- Instructions for the task
Please write out exactly the lines of the data below from the line holding "With his eye" through the line holding "He used to be", and leave out the rest.
Top of Material for this task
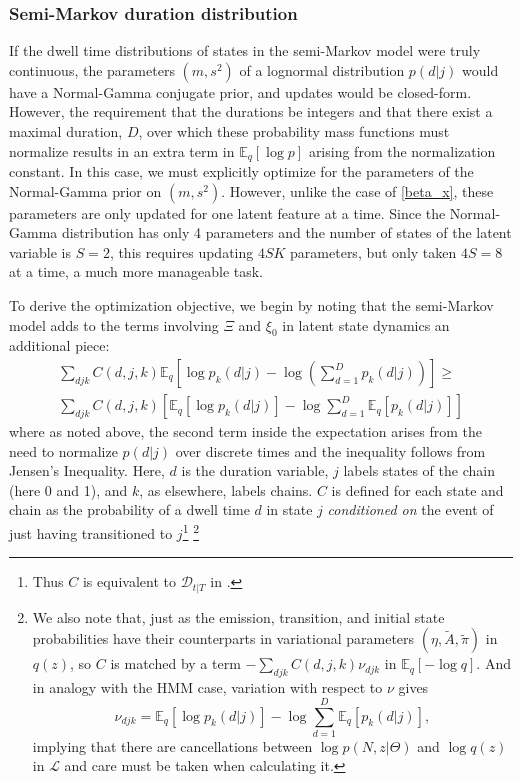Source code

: \documentclass[10pt,letterpaper]{article}
\begin{document}
\subsubsection{Semi-Markov duration distribution}
If the dwell time distributions of states in the semi-Markov model were truly continuous, the parameters $(m, s^2)$ of a lognormal distribution $p(d|j)$ would have a Normal-Gamma conjugate prior, and updates would be closed-form. However, the requirement that the durations be integers and that there exist a maximal duration, $D$, over which these probability mass functions must normalize results in an extra term in $\mathbb{E}_q[\log p]$ arising from the normalization constant. In this case, we must explicitly optimize for the parameters of the Normal-Gamma prior on $(m, s^2)$. However, unlike the case of \ref{beta_x}, these parameters are only updated for one latent feature at a time. Since the Normal-Gamma distribution has only 4 parameters and the number of states of the latent variable is $S = 2$, this requires updating $4SK$ parameters, but only taken $4S = 8$ at a time, a much more manageable task.

To derive the optimization objective, we begin by noting that the semi-Markov model adds to the terms involving $\Xi$ and $\xi_0$ in latent state dynamics an additional piece:
\begin{multline}
    \sum_{d j k} C(d, j, k) \mathbb{E}_q \left[\log p_k(d|j) - \log \left(\sum_{d=1}^D p_k(d|j) \right) \right] \ge \\
    \sum_{d j k} C(d, j, k) \left[\mathbb{E}_q \left[\log p_k(d|j)\right] - \log \sum_{d=1}^D \mathbb{E}_q\left[p_k(d|j) \right] \right]
\end{multline}
where as noted above, the second term inside the expectation arises from the need to normalize $p(d|j)$ over discrete times and the inequality follows from Jensen's Inequality. Here, $d$ is the duration variable, $j$ labels states of the chain (here 0 and 1), and $k$, as elsewhere, labels chains\cite{Mitchell1993-sl,Mitchell1995-go,Yu2006-bb}. $C$ is defined for each state and chain as the probability of a dwell time $d$ in state $j$ \emph{conditioned on} the event of just having transitioned to $j$\footnote{Thus $C$ is equivalent to $\mathcal{D}_{t|T}$ in \cite{Yu2006-bb}.}
\footnote{
We also note that, just as the emission, transition, and initial state probabilities have their counterparts in variational parameters $(\eta, \tilde{A}, \tilde{\pi})$ in $q(z)$, so $C$ is matched by a term $-\sum_{djk} C(d, j, k) \nu_{djk}$ in $\mathbb{E}_q[-\log q]$. And in analogy with the HMM case, variation with respect to $\nu$ gives
\begin{equation}
    \nu_{djk} = \mathbb{E}_q \left[\log p_k(d|j)\right] - \log \sum_{d=1}^D \mathbb{E}_q\left[p_k(d|j) \right],
\end{equation}
implying that there are cancellations between $\log p(N, z|\Theta)$ and $\log q(z)$ in $\mathcal{L}$ and care must be taken when calculating it\cite{beal2003variational}.}
\end{document}
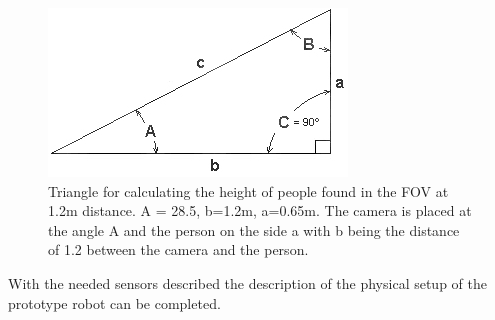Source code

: \begin{figure}[H]
    \centering
    \includegraphics[width=.75\textwidth]{figures/Triangle.png}
    \caption{Triangle for calculating the height of people found in the FOV at 1.2m distance. A = 28.5\degree, b=1.2m, a=0.65m. The camera is placed at the angle A and the person on the side a with b being the distance of 1.2 between the camera and the person.}
    \label{fig:RealSenseAngle}
\end{figure}

With the needed sensors described the description of the physical setup of the prototype robot can be completed.
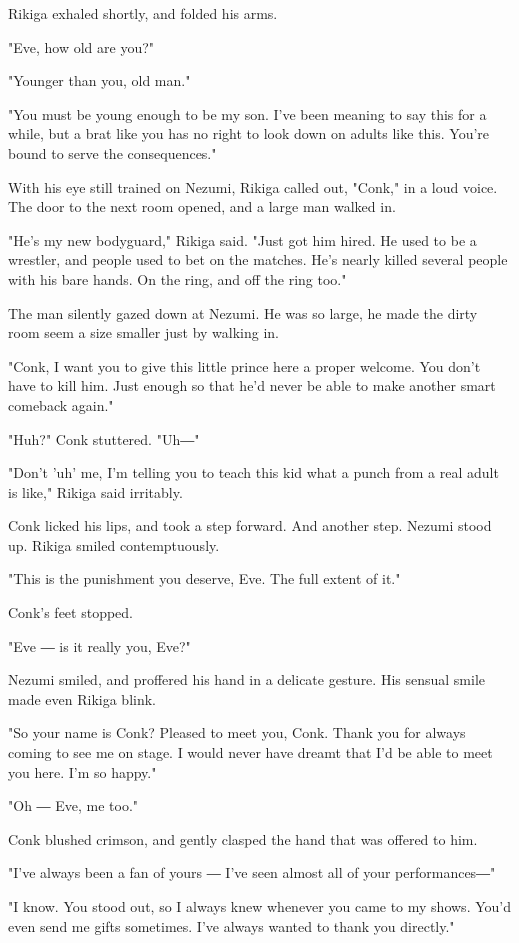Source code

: Rikiga exhaled shortly, and folded his arms.

"Eve, how old are you?"

"Younger than you, old man."

"You must be young enough to be my son. I've been meaning to say this
for a while, but a brat like you has no right to look down on adults
like this. You're bound to serve the consequences."

With his eye still trained on Nezumi, Rikiga called out, "Conk," in a
loud voice. The door to the next room opened, and a large man walked in.

"He's my new bodyguard," Rikiga said. "Just got him hired. He used to be
a wrestler, and people used to bet on the matches. He's nearly killed
several people with his bare hands. On the ring, and off the ring too."

The man silently gazed down at Nezumi. He was so large, he made the
dirty room seem a size smaller just by walking in.

"Conk, I want you to give this little prince here a proper welcome. You
don't have to kill him. Just enough so that he'd never be able to make
another smart comeback again."

"Huh?" Conk stuttered. "Uh―"

"Don't 'uh' me, I'm telling you to teach this kid what a punch from a
real adult is like," Rikiga said irritably.

Conk licked his lips, and took a step forward. And another step. Nezumi
stood up. Rikiga smiled contemptuously.

"This is the punishment you deserve, Eve. The full extent of it."

Conk's feet stopped.

"Eve ― is it really you, Eve?"

Nezumi smiled, and proffered his hand in a delicate gesture. His sensual
smile made even Rikiga blink.

"So your name is Conk? Pleased to meet you, Conk. Thank you for always
coming to see me on stage. I would never have dreamt that I'd be able to
meet you here. I'm so happy."

"Oh ― Eve, me too."

Conk blushed crimson, and gently clasped the hand that was offered to
him.

"I've always been a fan of yours ― I've seen almost all of your
performances―"

"I know. You stood out, so I always knew whenever you came to my shows.
You'd even send me gifts sometimes. I've always wanted to thank you
directly."

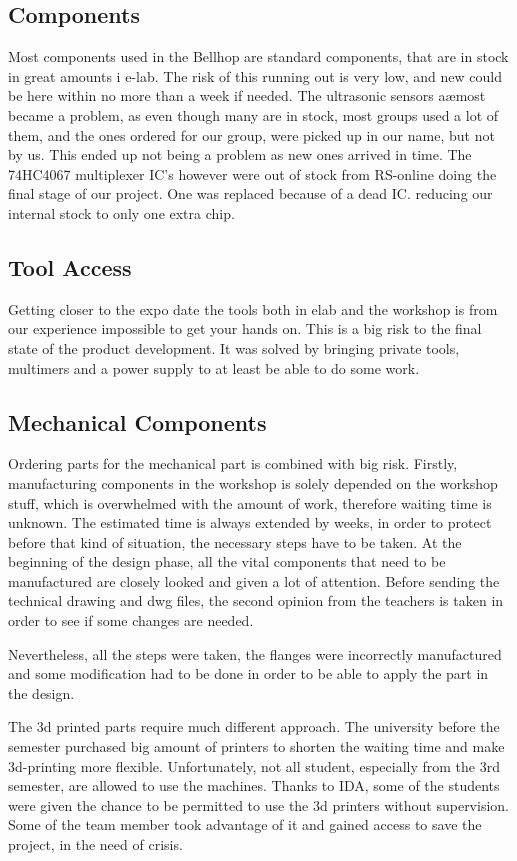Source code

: \documentclass[11pt]{article}
\begin{document}
\subsection*{Components}
    Most components used in the Bellhop are standard components, that are in stock in great amounts i e-lab. The risk of this running out is very low, and new could be here within no more than a week if needed. The ultrasonic sensors aæmost became a problem, as even though many are in stock, most groups used a lot of them, and the ones ordered for our group, were picked up in our name, but not by us. This ended up not being a problem as new ones arrived in time. The 74HC4067 multiplexer IC’s however were out of stock from RS-online doing the final stage of our project. One was replaced because of a dead IC. reducing our internal stock to only one extra chip. 

\subsection*{Tool Access}
Getting closer to the expo date the tools both in elab and the workshop is from our experience impossible to get your hands on. This is a big risk to the final state of the product development. It was solved by bringing private tools, multimers and a power supply to at least be able to do some work. 

\subsection*{Mechanical Components}
Ordering parts for the mechanical part is combined with big risk. Firstly, manufacturing components in the workshop is solely depended on the workshop stuff, which is overwhelmed with the amount of work, therefore waiting time is unknown. The estimated time is always extended by weeks, in order to protect before that kind of situation, the necessary steps have to be taken. At the beginning of the design phase, all the vital components that need to be manufactured are closely looked and given a lot of attention. Before sending the technical drawing and dwg files, the second opinion from the teachers is taken in order to see if some changes are needed.


Nevertheless, all the steps were taken, the flanges were incorrectly manufactured and some modification had to be done in order to be able to apply the part in the design.


The 3d printed parts require much different approach. The university before the semester purchased big amount of printers to shorten the waiting time and make 3d-printing more flexible. Unfortunately, not all student, especially from the 3rd semester, are allowed to use the machines. Thanks to IDA, some of the students were given the chance to be permitted to use the 3d printers without supervision. Some of the team member took advantage of it and gained access to save the project, in the need of crisis.
\end{document}
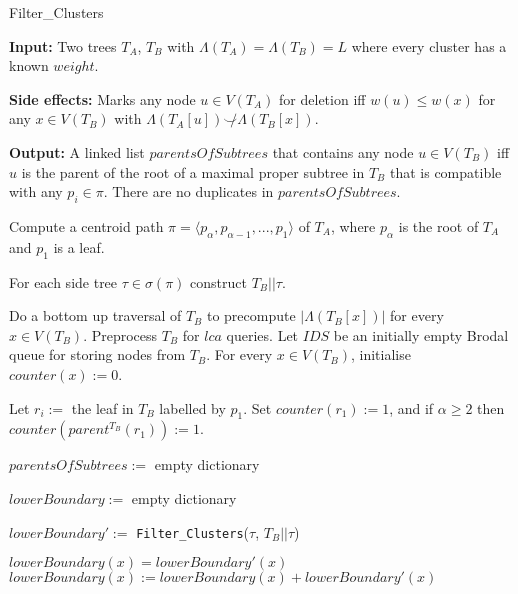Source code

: \documentclass{article}
\newcommand{\compatible}{\smile}
\newcommand{\leafset}{\Lambda}
\begin{document}
    \begin{algorithm}
        \caption{Filter\_Clusters}
        \label{alg:filterclusters}

        \begin{algorithmic}[1]
            \State \textbf{Input:} Two trees $T_A$, $T_B$ with $\leafset(T_A) = \leafset(T_B) = L$ where every cluster has a known $weight$.

            \State \textbf{Side effects:} Marks any node $u \in V(T_A)$ for deletion iff $w(u) \leq w(x)$ for any $x \in V(T_B)$ with $\leafset(T_A[u]) \not\compatible \leafset(T_B[x])$.

            \State \textbf{Output:} A linked list $parentsOfSubtrees$ that contains any node $u \in V(T_B)$ iff $u$ is the parent of the root of a maximal proper subtree in $T_B$ that is compatible with any $p_i \in \pi$. There are no duplicates in $parentsOfSubtrees$.

            \State Compute a centroid path $\pi = \langle p_{\alpha}, p_{\alpha - 1}, ..., p_1 \rangle$ of $T_A$, where $p_{\alpha}$ is the root of $T_A$ and $p_1$ is a leaf.

            \State For each side tree $\tau \in \sigma(\pi)$ construct $T_B||\tau$.

            \State Do a bottom up traversal of $T_B$ to precompute $|\leafset(T_B[x])|$ for every $x \in V(T_B)$. Preprocess $T_B$ for $lca$ queries. Let $IDS$ be an initially empty Brodal queue for storing nodes from $T_B$. For every $x \in V(T_B)$, initialise $counter(x) := 0$.

            \State Let $r_i :=$ the leaf in $T_B$ labelled by $p_1$.\newline
            Set $counter(r_1) := 1$, and if $\alpha \geq 2$ then $counter(parent^{T_B}(r_1)) := 1$.

            \State $parentsOfSubtrees :=$ empty dictionary

                \State $lowerBoundary :=$ empty dictionary

                    \State $lowerBoundary' :=$ \texttt{Filter\_Clusters}($\tau$, $T_B||\tau$)

                            \State $lowerBoundary(x) = lowerBoundary'(x)$
                        \Else
                            \State $lowerBoundary(x) := lowerBoundary(x) + lowerBoundary'(x)$
                        \EndIf
                    \EndFor
                \EndFor


\end{algorithmic}
\end{algorithm}
\end{document}
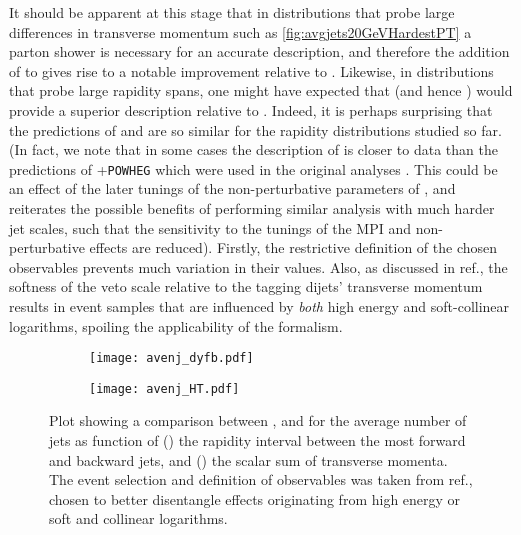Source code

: It should be apparent at this stage that in distributions that probe large differences in transverse momentum such as 
\cref{fig:avgjets20GeVHardestPT}  a parton shower is necessary for an accurate description, and therefore the
addition of \py to \HEJ gives rise to a notable improvement relative to \HEJ. 
Likewise, in distributions that probe large rapidity spans, one might have expected that \HEJ (and hence \HEJpy)
would provide a superior description relative to \py. Indeed, it is perhaps surprising that the predictions of \HEJ and \py are so
similar for the rapidity distributions studied so far. 
(In fact, we note that in some cases the description of \py is closer to data
than the predictions of \pyt+\texttt{POWHEG}
\cite{Nason:2004rx,Frixione:2007vw,Alioli:2010xa} which were used in the
original analyses \cite{Aad:2011jz,Aad:2014pua}. This could be an effect of
the later tunings of the non-perturbative parameters of \pyt, and reiterates
the possible benefits of performing similar analysis with much harder jet
scales, such that the sensitivity to the tunings of the MPI and
non-perturbative effects are reduced).
Firstly, the restrictive definition of the chosen observables prevents much variation in 
their values. Also, as discussed in ref.\@  \cite{Alioli:2012tp}, the softness of the
veto scale relative to the tagging dijets' transverse momentum results in 
event samples that are influenced by \textit{both} high energy and soft-collinear logarithms,
spoiling the applicability of the \HEJ formalism. 

\begin{figure}[t]
  \centering
  \begin{subfigure}[t]{0.495\linewidth}
  \centering
   \texttt{[image: avenj\_dyfb.pdf]}
  \caption{}
  \label{fig:avejetspure_dyfb}
\end{subfigure}
  \begin{subfigure}[t]{0.495\linewidth}
    \centering
     \texttt{[image: avenj\_HT.pdf]}
    \caption{}
    \label{fig:avejetspure_HT}
\end{subfigure}  
\caption{Plot showing a comparison between \HEJ, \py and \HEJpy
for the average number of jets as function of () 
the rapidity interval between the most forward and backward jets, and ()
the scalar sum of transverse momenta. The event selection and definition of observables was taken 
from ref.\@  \cite{Alioli:2012tp}, chosen to better disentangle effects originating from high energy or soft and collinear logarithms.}
  \label{fig:avejetspure}
\end{figure}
Bottom of Material for this task
- Solution
With his eye still trained on Nezumi, Rikiga called out, "Conk," in a
loud voice. The door to the next room opened, and a large man walked in.

"He's my new bodyguard," Rikiga said. "Just got him hired. He used to be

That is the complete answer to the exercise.